Lines with "Ping": please show every one of them from the listing below.

■ Data provided:

'''

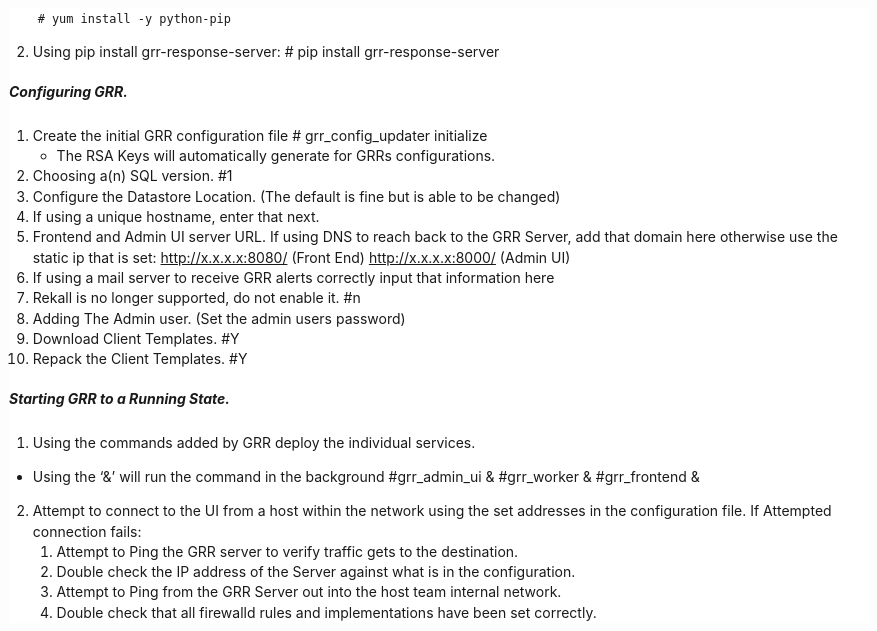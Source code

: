         # yum install -y python-pip
2. Using pip install grr-response-server:
        # pip install grr-response-server

##### Configuring GRR.
1. Create the initial GRR configuration file
        # grr_config_updater initialize
      * The RSA Keys will automatically generate for GRRs configurations.
2. Choosing a(n) SQL version.
        #1
        <Enter>
3. Configure the Datastore Location. (The default is fine but is able to be changed)
        <Enter>
4. If using a unique hostname, enter that next.
        <Enter>
5. Frontend and Admin UI server URL. If using DNS to reach back to the GRR Server, add that domain here otherwise use the static ip that is set:
        http://x.x.x.x:8080/ (Front End)
        http://x.x.x.x:8000/ (Admin UI)
        <Enter>
6. If using a mail server to receive GRR alerts correctly input that information here
        <Enter>
7. Rekall is no longer supported, do not enable it.
        #n
        <Enter>
8. Adding The Admin user. (Set the admin users password)
        <password>
        <Enter>
9. Download Client Templates.
        #Y
        <Enter>
10. Repack the Client Templates.
        #Y
        <Enter>

##### Starting GRR to a Running State.

1. Using the commands added by GRR deploy the individual services.
  * Using the ‘&’ will run the command in the background
          #grr_admin_ui &
          #grr_worker &
          #grr_frontend &
2. Attempt to connect to the UI from a host within the network using the set addresses in the configuration file.
If Attempted connection fails:
    1. Attempt to Ping the GRR server to verify traffic gets to the destination.
    2. Double check the IP address of the Server against what is in the configuration.
    3. Attempt to Ping from the GRR Server out into the host team internal network.
    3. Double check that all firewalld rules and implementations have been set correctly.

'''

■ Finished task:
    1. Attempt to Ping the GRR server to verify traffic gets to the destination.
    3. Attempt to Ping from the GRR Server out into the host team internal network.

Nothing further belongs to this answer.